What is a code point and code space?

2.4k views Asked by At

I was reading the Wikipedia article on code points, but not sure if I understand correctly.

For example, the character encoding scheme ASCII comprises 128 code points in the range 0hex to 7Fhex

So is 0hex a code point?

Also could not find anything on code space.

PS. If it's a duplicate please post a link in the comments and I'll remove the question.

2

There are 2 answers

4
uraimo On BEST ANSWER

A code point is a numerical code that refers to a single element/character in a specific coded character set, that sentence means that ASCII has 128 possible symbols (only a part of those will be printable characters) and each one of those has a related numerical code by which it can be identified/addressed, the code point.

For an alternative wording, check out this Joel's post and this summary by Oracle that also introduces the concept of code unit :)

To give you a real world example of what code points are, consider the unicode character snowman ☃, its code point (with unicode syntax U+<code point in hex>) is U+2603.

0
tripleee On

The concepts are slightly more abstract than the traditional, pre-Unicode concepts.

Traditionally, a "code space" was more or less synonymous with "character range". A 7-bit encoding would have a code space from 0 through 127, an 8-bit encoding 0 through 255, a 16-bit encoding 0 through 65535. Unicode has a code space from 0 through 0x10FFFF, though parts of the code space are unpopulated.

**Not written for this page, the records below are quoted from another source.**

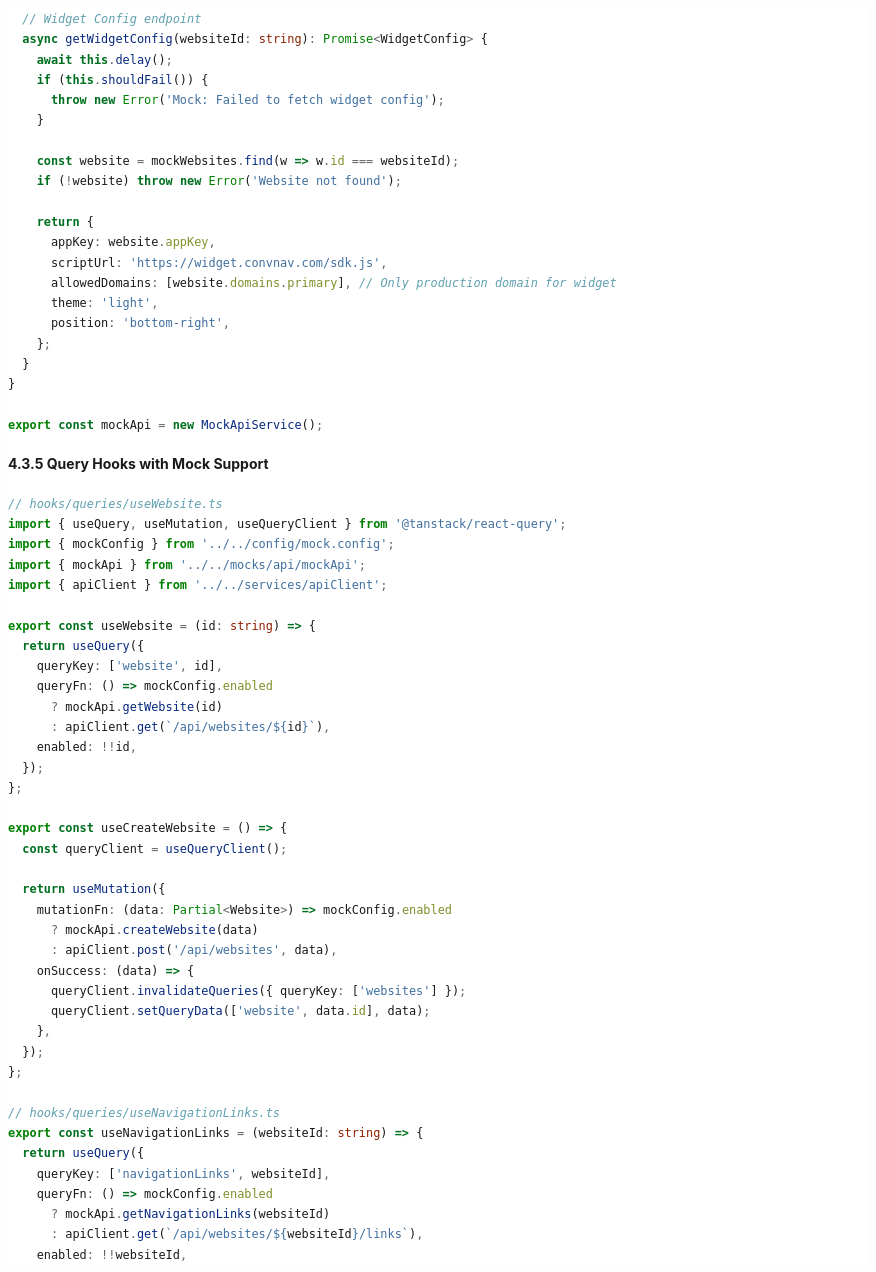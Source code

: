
 ```typescript
  // Widget Config endpoint
  async getWidgetConfig(websiteId: string): Promise<WidgetConfig> {
    await this.delay();
    if (this.shouldFail()) {
      throw new Error('Mock: Failed to fetch widget config');
    }
    
    const website = mockWebsites.find(w => w.id === websiteId);
    if (!website) throw new Error('Website not found');
    
    return {
      appKey: website.appKey,
      scriptUrl: 'https://widget.convnav.com/sdk.js',
      allowedDomains: [website.domains.primary], // Only production domain for widget
      theme: 'light',
      position: 'bottom-right',
    };
  }
}

export const mockApi = new MockApiService();
```

#### 4.3.5 Query Hooks with Mock Support

```typescript
// hooks/queries/useWebsite.ts
import { useQuery, useMutation, useQueryClient } from '@tanstack/react-query';
import { mockConfig } from '../../config/mock.config';
import { mockApi } from '../../mocks/api/mockApi';
import { apiClient } from '../../services/apiClient';

export const useWebsite = (id: string) => {
  return useQuery({
    queryKey: ['website', id],
    queryFn: () => mockConfig.enabled 
      ? mockApi.getWebsite(id)
      : apiClient.get(`/api/websites/${id}`),
    enabled: !!id,
  });
};

export const useCreateWebsite = () => {
  const queryClient = useQueryClient();
  
  return useMutation({
    mutationFn: (data: Partial<Website>) => mockConfig.enabled
      ? mockApi.createWebsite(data)
      : apiClient.post('/api/websites', data),
    onSuccess: (data) => {
      queryClient.invalidateQueries({ queryKey: ['websites'] });
      queryClient.setQueryData(['website', data.id], data);
    },
  });
};

// hooks/queries/useNavigationLinks.ts
export const useNavigationLinks = (websiteId: string) => {
  return useQuery({
    queryKey: ['navigationLinks', websiteId],
    queryFn: () => mockConfig.enabled
      ? mockApi.getNavigationLinks(websiteId)
      : apiClient.get(`/api/websites/${websiteId}/links`),
    enabled: !!websiteId,
```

Traditionally, a "code point" was more or less synonymous with "character code". Unicode abstracts away from the single "character code" mapping to emphasize that there is a more-complex relationship between a set of glyphs and a set of character codes, and that some code points (such as joining modifiers) do not encode individual glyphs as such. Superficially, U+0020 is still the same character as ASCII SPACE 0x20, but Unicode has a much richer set of well-defined attributes and relationships.

Unicode had to coin new terms for these concepts so as not to overload the traditional terms with extended meanings. A "code space" is a unique, well-defined concept, which is not exactly the same thing as an (implicitly contiguous, possibly fully populated) character range. A "code point" is a unique, well-defined concept, which is not exactly the same thing as a "character code" (which isn't even entirely well-defined in the first place; it has multiple ambiguous interpretations).